Bankers predict that these run-offs and disposals are part of a painful process of dealing with the crisis just passed that also included absorbing more provisions and write-downs that will depress returns on equity and potentially pave the way for substantial consolidation in the banking system as its capacity reduces. Is that a desirable outcome? Roldán says: "Yes if it’s consolidation of a fragmented and weak part of the sector. In Spain it’s viewed as good that we are moving from 45 to 16 savings banks. But if we have more systemically important financial institutions in Europe than now in 10 years’ time, then that is not good and we need to structure incentives to forestall that."

"I am not aware of any time before when there have also been so many distressed but still performing loans, and even fully performing non-core loans potentially available for sale"
 
Richard Thompson, PricewaterhouseCoopers

Meanwhile, it’s worth recalling the key role of unregulated mortgage originators in accruing the badly underwritten sub-prime housing loans that precipitated the financial system crisis in the US. Money-market mutual funds, bank-like but not regulated like banks, were central to the panic that spread at the end of 2008 and start of 2009. Roldán is keenly aware of the potential for the unregulated system to grow. "If you are a hedge fund or other type of fund extending credit and engaging in maturity transformation of short-term liabilities into long-term loans, then you are a bank, but one without access to central banks and that’s potentially quite dangerous." He adds: "The good news is that the Financial Stability Board will be conducting more monitoring of risk and vulnerabilities within the financial system as a whole." He wants the banks to help this process by blowing the whistle. "I am afraid that dialogue with the banking industry has been a disaster over the past two years as banks have told us they think Basle III will end the world and we’ve replied that we think it will save the world.
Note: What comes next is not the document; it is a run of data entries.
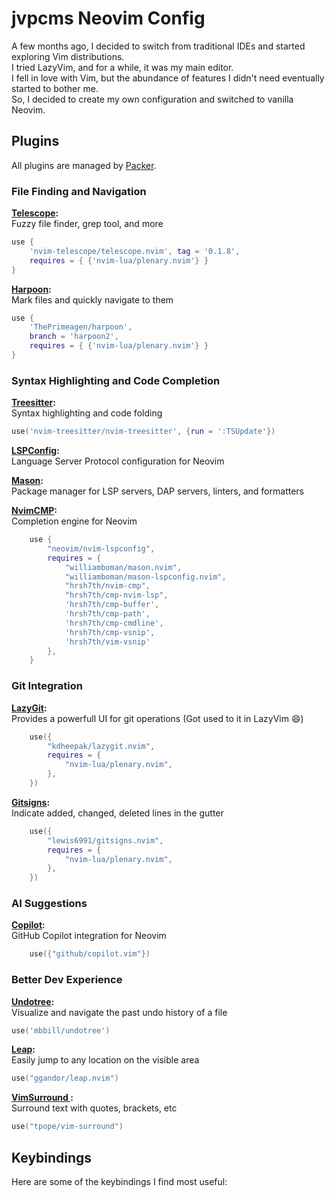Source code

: # jvpcms Neovim Config

A few months ago, I decided to switch from traditional IDEs and started exploring Vim distributions.  
I tried LazyVim, and for a while, it was my main editor.  
I fell in love with Vim, but the abundance of features I didn't need eventually started to bother me.  
So, I decided to create my own configuration and switched to vanilla Neovim.

## Plugins

All plugins are managed by [Packer](https://github.com/wbthomason/packer.nvim).

### File Finding and Navigation

**[Telescope](https://github.com/nvim-telescope/telescope.nvim):**  
Fuzzy file finder, grep tool, and more

```lua
use {
    'nvim-telescope/telescope.nvim', tag = '0.1.8',
    requires = { {'nvim-lua/plenary.nvim'} }
}
```

**[Harpoon](https://ThePrimeagen/harpoon):**    
Mark files and quickly navigate to them

```lua
use {
    'ThePrimeagen/harpoon',
    branch = 'harpoon2',
    requires = { {'nvim-lua/plenary.nvim'} }
}
```

### Syntax Highlighting and Code Completion

**[Treesitter](https://github.com/nvim-treesitter/nvim-treesitter):**   
Syntax highlighting and code folding

```lua
use('nvim-treesitter/nvim-treesitter', {run = ':TSUpdate'})
```

**[LSPConfig](https://github.com/neovim/nvim-lspconfig):**  
Language Server Protocol configuration for Neovim

**[Mason](https://github.com/williamboman/mason.nvim):**    
Package manager for LSP servers, DAP servers, linters, and formatters

**[NvimCMP](https://github.com/hrsh7th/nvim-cmp):**   
Completion engine for Neovim

```lua
    use {
        "neovim/nvim-lspconfig",
        requires = {
            "williamboman/mason.nvim",
            "williamboman/mason-lspconfig.nvim",
            "hrsh7th/nvim-cmp",
            "hrsh7th/cmp-nvim-lsp",
            'hrsh7th/cmp-buffer',
            'hrsh7th/cmp-path',
            'hrsh7th/cmp-cmdline',
            'hrsh7th/cmp-vsnip',
            'hrsh7th/vim-vsnip'
        },
    }
```
### Git Integration
**[LazyGit](https://github.com/kdheepak/lazygit.nvim):**    
Provides a powerfull UI for git operations (Got used to it in LazyVim 😄)

```lua
    use({
        "kdheepak/lazygit.nvim",
        requires = {
            "nvim-lua/plenary.nvim",
        },
    })
```

**[Gitsigns](https://github.com/lewis6991/gitsigns.nvim):**   
Indicate added, changed, deleted lines in the gutter

```lua
    use({
        "lewis6991/gitsigns.nvim",
        requires = {
            "nvim-lua/plenary.nvim",
        },
    })
```

### AI Suggestions
**[Copilot](https://github.com/github/copilot.vim):**   
GitHub Copilot integration for Neovim

```lua
    use({"github/copilot.vim"})
```

### Better Dev Experience
**[Undotree](https://github.com/mbbill/undotree):**   
Visualize and navigate the past undo history of a file

```lua
use('mbbill/undotree')
```

**[Leap](https://github.com/ggandor/leap.nvim):**   
Easily jump to any location on the visible area

```lua
use("ggandor/leap.nvim")
```

**[VimSurround ](https://github.com/tpope/vim-surround):**  
Surround text with quotes, brackets, etc

```lua
use("tpope/vim-surround")
```

## Keybindings
Here are some of the keybindings I find most useful:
In future, we need the international bank with operations in many countries to report what it sees where the playing field is unlevel and risks are emerging."

Roldán admits to Euromoney: "We lack a lot of information on the shadow banking and financial system and it may be difficult to disentangle the interconnectedness to the regulated system." Is it a bad thing that it looks likely to grow as a result of Basle III rules and by the deleveraging those rules are now encouraging? Roldán says: "If credit risk ends up with a final investor that can absorb potential losses, then that is fine. But it may be worse if it goes from banks to other financial intermediaries running a maturity mismatch and with a systemic relevance to other financial institutions. The problem is that we don’t know."

It would seem a good idea for regulators to try to find out.